Carnet de mission / Est de la RDC #2 « Ituri / Nord Kivu : une région traumatisée »

Jour 3 : Goma-Béni, les Kivus

Nous quittons Goma avec Me Richard Kazadi, de la Ligue des Electeurs et Me
Jean Keba, de l’ASADHO, nos ligues membres en RDC. Le petit avion à hélices qui
s’arrache de l’aéroport de Goma, survole immédiatement cette superbe région
parsemée de volcans. Nous remontons vers le nord en direction de Béni et
survolons le terrain escarpé où les milices armées demeurent toujours très
actives en particulier les FDLR. Ces dernières ont engagé à l’été 2009 et en
2010 des campagnes massives et quasi-systématiques de viols à l’encontre des
populations et des centaines de milliers de personnes déplacées qui vivent
toujours dans des familles d’accueil. Les témoignages de femmes violées se
comptent par milliers. La CPI enquête d’ailleurs toujours sur ces crimes.

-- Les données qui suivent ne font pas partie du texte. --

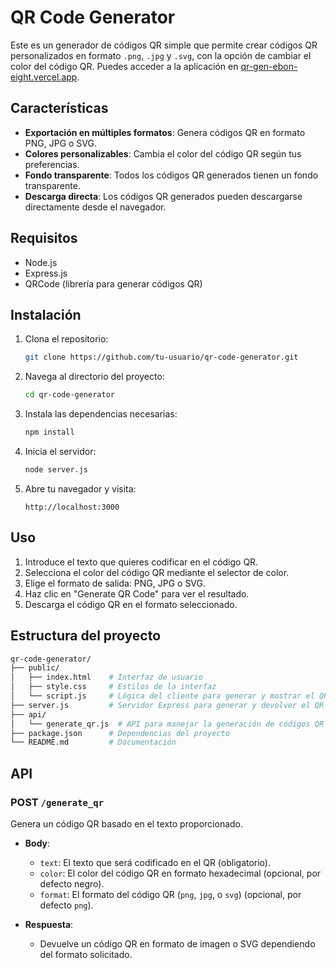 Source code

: 
# QR Code Generator

Este es un generador de códigos QR simple que permite crear códigos QR personalizados en formato `.png`, `.jpg` y `.svg`, con la opción de cambiar el color del código QR. Puedes acceder a la aplicación en [qr-gen-ebon-eight.vercel.app](https://qr-gen-ebon-eight.vercel.app).

## Características

- **Exportación en múltiples formatos**: Genera códigos QR en formato PNG, JPG o SVG.
- **Colores personalizables**: Cambia el color del código QR según tus preferencias.
- **Fondo transparente**: Todos los códigos QR generados tienen un fondo transparente.
- **Descarga directa**: Los códigos QR generados pueden descargarse directamente desde el navegador.

## Requisitos

- Node.js
- Express.js
- QRCode (librería para generar códigos QR)

## Instalación

1. Clona el repositorio:

   ```bash
   git clone https://github.com/tu-usuario/qr-code-generator.git
   ```

2. Navega al directorio del proyecto:

   ```bash
   cd qr-code-generator
   ```

3. Instala las dependencias necesarias:

   ```bash
   npm install
   ```

4. Inicia el servidor:

   ```bash
   node server.js
   ```

5. Abre tu navegador y visita:

   ```
   http://localhost:3000
   ```

## Uso

1. Introduce el texto que quieres codificar en el código QR.
2. Selecciona el color del código QR mediante el selector de color.
3. Elige el formato de salida: PNG, JPG o SVG.
4. Haz clic en "Generate QR Code" para ver el resultado.
5. Descarga el código QR en el formato seleccionado.

## Estructura del proyecto

```bash
qr-code-generator/
├── public/
│   ├── index.html    # Interfaz de usuario
│   ├── style.css     # Estilos de la interfaz
│   └── script.js     # Lógica del cliente para generar y mostrar el QR
├── server.js         # Servidor Express para generar y devolver el QR
├── api/
│   └── generate_qr.js  # API para manejar la generación de códigos QR
├── package.json      # Dependencias del proyecto
└── README.md         # Documentación
```

## API

### POST `/generate_qr`

Genera un código QR basado en el texto proporcionado.

- **Body**:
  - `text`: El texto que será codificado en el QR (obligatorio).
  - `color`: El color del código QR en formato hexadecimal (opcional, por defecto negro).
  - `format`: El formato del código QR (`png`, `jpg`, o `svg`) (opcional, por defecto `png`).

- **Respuesta**:
  - Devuelve un código QR en formato de imagen o SVG dependiendo del formato solicitado.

Nous
longeons les côtes du lac Edward avant de quitter les contreforts montagneux du
Nord-Kivu et d’entrer dans le bassin central de l’Ituri. On dépasse Mutembo
pour atteindre la « ville cosmopolite de Béni » comme l’affirme la
brochure publicitaire de l’Hôtel. La ville est passée de 300 000 habitants au
dernier recensement de 2006 à près de 500 ou 600 000 selon les estimations. Le
petit aéroport de planches et de tôles de Béni a été construit afin de ne plus
utiliser l’ancien aéroport privé qui était la propriété du père de Jean Pierre
BEMBA, démontrant la force économique de la famille de l’ancien chef de guerre
et vice-président de la RDC. Sitôt arrivés, les rendez-vous s’enchaînent. Les
préparatifs des différentes activités sont passés en revue et la nouvelle de
l’arrivée de la FIDH commence à se répandre.... Vers 19h, l’électricité
alimente les lumières de la ville et le silence s’estompe derrière les bruits
de télévision et de radios. Olivier et Mariana, arrivés par l’avion de
l’après-midi ont su profiter du stop and go que l’avion a fait à Bunia pour
mieux admirer la ville ! Finalement, tout le monde se retrouve ou se présente et
les discussions s’animent. La mission sera au complet avec l’arrivée programmée
le lendemain de Dismas en provenance de Kisangani via Bunia . Nous faisons un
grand point qui nous tient jusqu’à 22h30 heure à laquelle, nous décidons de
nous sustenter. Évidemment lorsque j’ai Marceau et Dismas au téléphone dans la
soirée, on est en train de manger un bon poulet grillé en écoutant de la
musique et les collibets sur le sérieux de notre travail en mission ne tardent
pas à fuser. Vieilles joutes verbales de nos missions.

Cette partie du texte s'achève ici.